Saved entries
== Segment start ==
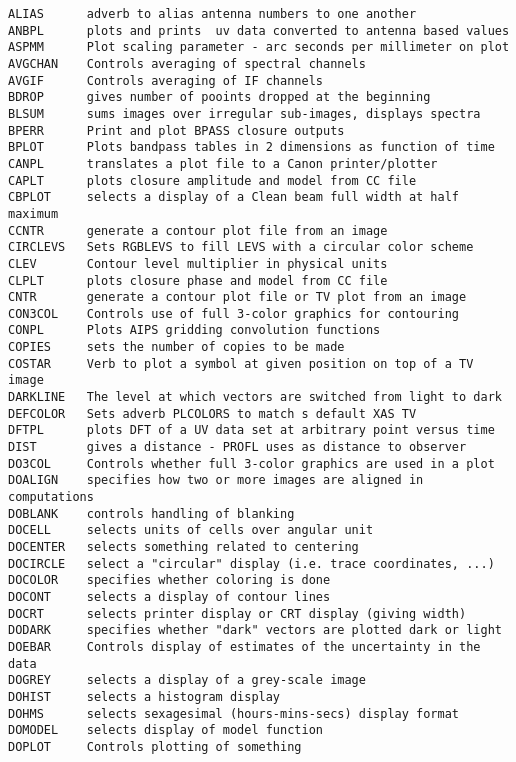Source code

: 
\vskip 0.5pt
\bbve\begin{verbatim}
ALIAS      adverb to alias antenna numbers to one another
ANBPL      plots and prints  uv data converted to antenna based values
ASPMM      Plot scaling parameter - arc seconds per millimeter on plot
AVGCHAN    Controls averaging of spectral channels
AVGIF      Controls averaging of IF channels
BDROP      gives number of pooints dropped at the beginning
BLSUM      sums images over irregular sub-images, displays spectra
BPERR      Print and plot BPASS closure outputs
BPLOT      Plots bandpass tables in 2 dimensions as function of time
CANPL      translates a plot file to a Canon printer/plotter
CAPLT      plots closure amplitude and model from CC file
CBPLOT     selects a display of a Clean beam full width at half maximum
CCNTR      generate a contour plot file from an image
CIRCLEVS   Sets RGBLEVS to fill LEVS with a circular color scheme
CLEV       Contour level multiplier in physical units
CLPLT      plots closure phase and model from CC file
CNTR       generate a contour plot file or TV plot from an image
CON3COL    Controls use of full 3-color graphics for contouring
CONPL      Plots AIPS gridding convolution functions
COPIES     sets the number of copies to be made
COSTAR     Verb to plot a symbol at given position on top of a TV image
DARKLINE   The level at which vectors are switched from light to dark
DEFCOLOR   Sets adverb PLCOLORS to match s default XAS TV
DFTPL      plots DFT of a UV data set at arbitrary point versus time
DIST       gives a distance - PROFL uses as distance to observer
DO3COL     Controls whether full 3-color graphics are used in a plot
DOALIGN    specifies how two or more images are aligned in computations
DOBLANK    controls handling of blanking
DOCELL     selects units of cells over angular unit
DOCENTER   selects something related to centering
DOCIRCLE   select a "circular" display (i.e. trace coordinates, ...)
DOCOLOR    specifies whether coloring is done
DOCONT     selects a display of contour lines
DOCRT      selects printer display or CRT display (giving width)
DODARK     specifies whether "dark" vectors are plotted dark or light
DOEBAR     Controls display of estimates of the uncertainty in the data
DOGREY     selects a display of a grey-scale image
DOHIST     selects a histogram display
DOHMS      selects sexagesimal (hours-mins-secs) display format
DOMODEL    selects display of model function
DOPLOT     Controls plotting of something

\end{verbatim}

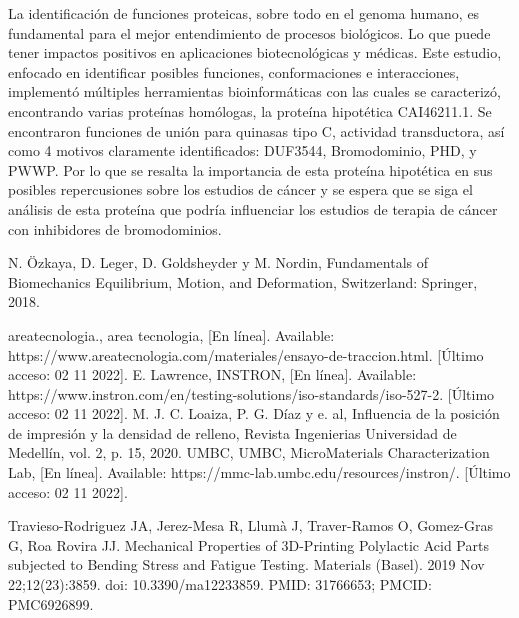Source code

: \documentclass[journal,transmag]{IEEEtran}
\begin{document}
   La identificación de funciones proteicas, sobre todo en el genoma humano, es fundamental para el mejor entendimiento de procesos biológicos. Lo que puede tener impactos positivos en aplicaciones biotecnológicas y médicas. Este estudio, enfocado en identificar posibles funciones, conformaciones e interacciones, implementó múltiples herramientas bioinformáticas con las cuales se caracterizó, encontrando varias proteínas homólogas, la proteína hipotética CAI46211.1. Se encontraron funciones de unión para quinasas tipo C, actividad transductora, así como 4 motivos claramente identificados: DUF3544, Bromodominio, PHD, y PWWP. Por lo que se resalta la importancia de esta proteína hipotética en sus posibles repercusiones sobre los estudios de cáncer y se espera que se siga el análisis de esta proteína que podría influenciar los estudios de terapia de cáncer con inhibidores de bromodominios.  



\ifCLASSOPTIONcaptionsoff
  \newpage
\fi


\begin{thebibliography}{1}


  N. Özkaya, D. Leger, D. Goldsheyder y M. Nordin, Fundamentals of Biomechanics Equilibrium, Motion, and Deformation, Switzerland: Springer, 2018. 
 

areatecnologia., area tecnologia, [En línea]. Available: https://www.areatecnologia.com/materiales/ensayo-de-traccion.html. [Último acceso: 02 11 2022].
E. Lawrence, INSTRON, [En línea]. Available: https://www.instron.com/en/testing-solutions/iso-standards/iso-527-2. [Último acceso: 02 11 2022].
M. J. C. Loaiza, P. G. Díaz y e. al, Influencia de la posición de impresión y la densidad de relleno, Revista Ingenierias Universidad de Medellín, vol. 2, p. 15, 2020. 
UMBC, UMBC, MicroMaterials Characterization Lab, [En línea]. Available: https://mmc-lab.umbc.edu/resources/instron/. [Último acceso: 02 11 2022].

Travieso-Rodriguez JA, Jerez-Mesa R, Llumà J, Traver-Ramos O, Gomez-Gras G, Roa Rovira JJ. Mechanical Properties of 3D-Printing Polylactic Acid Parts subjected to Bending Stress and Fatigue Testing. Materials (Basel). 2019 Nov 22;12(23):3859. doi: 10.3390/ma12233859. PMID: 31766653; PMCID: PMC6926899.


\end{thebibliography}
\end{document}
== Segment end ==
WHAT IS REQUIRED: An exact copy of the lines above between the line holding "over angular unit" and the line holding "in the data", inclusive, is the whole answer.

SOLVED PROBLEM:
DOCELL     selects units of cells over angular unit
DOCENTER   selects something related to centering
DOCIRCLE   select a "circular" display (i.e. trace coordinates, ...)
DOCOLOR    specifies whether coloring is done
DOCONT     selects a display of contour lines
DOCRT      selects printer display or CRT display (giving width)
DODARK     specifies whether "dark" vectors are plotted dark or light
DOEBAR     Controls display of estimates of the uncertainty in the data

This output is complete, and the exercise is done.